7. What does an ideal post-treatment situation look like?
Nothing about recovery is ideal, and that includes sober living. My experience is transitional living is where the rubber meets the road. Recovery can’t be theory, it must be lived. It’s just one of those things: you can’t learn to swim without swimming. Ideally a sober living has a well organized, dedicated and trained staff. There are norms, expectations, and clinical support. Accountability partnering matters; ultimately, you can’t lift weights for clients but you can stand over them and encourage them and make sure the bar doesn’t end up across their throat when they’re trying to press too many pounds. Ideal sober living is scaffolding around new recovery so individuals can make their mistakes without falling into the abyss.
8. What about these “marketers” I’ve heard so much about? What are they? I heard there are some real creeps and death merchants in Del Ray Beach.
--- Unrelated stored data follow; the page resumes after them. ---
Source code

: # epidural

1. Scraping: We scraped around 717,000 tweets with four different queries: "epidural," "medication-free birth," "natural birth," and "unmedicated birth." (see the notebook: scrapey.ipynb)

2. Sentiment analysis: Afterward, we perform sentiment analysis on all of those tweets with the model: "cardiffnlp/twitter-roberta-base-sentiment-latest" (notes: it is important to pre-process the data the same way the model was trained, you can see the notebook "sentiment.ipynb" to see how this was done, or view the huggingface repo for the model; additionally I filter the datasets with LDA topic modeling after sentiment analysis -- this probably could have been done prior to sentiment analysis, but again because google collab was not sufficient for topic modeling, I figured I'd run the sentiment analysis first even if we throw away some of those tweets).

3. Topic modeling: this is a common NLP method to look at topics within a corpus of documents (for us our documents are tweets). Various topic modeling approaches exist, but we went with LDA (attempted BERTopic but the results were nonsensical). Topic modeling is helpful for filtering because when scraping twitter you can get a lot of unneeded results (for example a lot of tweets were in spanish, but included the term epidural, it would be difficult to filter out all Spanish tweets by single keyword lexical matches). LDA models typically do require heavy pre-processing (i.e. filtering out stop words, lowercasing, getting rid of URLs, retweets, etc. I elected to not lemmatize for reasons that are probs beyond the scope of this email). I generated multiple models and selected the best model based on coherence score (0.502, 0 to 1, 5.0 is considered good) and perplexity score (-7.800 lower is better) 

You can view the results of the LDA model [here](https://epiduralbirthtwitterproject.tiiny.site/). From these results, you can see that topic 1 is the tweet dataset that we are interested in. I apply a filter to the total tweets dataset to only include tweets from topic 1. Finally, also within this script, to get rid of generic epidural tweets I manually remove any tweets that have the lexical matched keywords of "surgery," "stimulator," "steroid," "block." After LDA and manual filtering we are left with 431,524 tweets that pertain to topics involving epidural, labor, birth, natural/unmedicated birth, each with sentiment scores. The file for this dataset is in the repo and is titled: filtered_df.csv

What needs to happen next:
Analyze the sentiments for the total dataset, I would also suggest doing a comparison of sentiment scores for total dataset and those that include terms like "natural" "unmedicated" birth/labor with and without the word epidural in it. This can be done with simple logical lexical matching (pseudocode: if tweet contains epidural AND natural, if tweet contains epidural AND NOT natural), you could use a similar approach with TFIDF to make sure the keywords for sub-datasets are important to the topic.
Marketers are effectively liaisons between clients, referents, and the sober living facility. They may not be dangerous as a presence in a community that helps people get to sober living; the issue is the lack of ethics among some. I have witnessed horrors of marketers coercing vulnerable people, new to recovery, to change sober living facilities. It happens in rehab too and it’s wrong. The issue isn’t so much marketers – there are good and bad ones – the issue is more the profit margin that’s up for grabs. If we really wanted a better system there should be a public option for anyone wanting to be treated for substance misuse. It is true there are “non-profits” out there but there isn’t no profit, there are still the salaries of the executive team. A simple tax raise of .05/100 on beer could fund treatment and offer recovery services for all in need. This would not eliminate abuses but it would certainly help. I can hear people saying, “But you work in private treatment.” I’ll gladly teach and coach if the rehab-for-profit industry goes away. I look forward to being obsolete.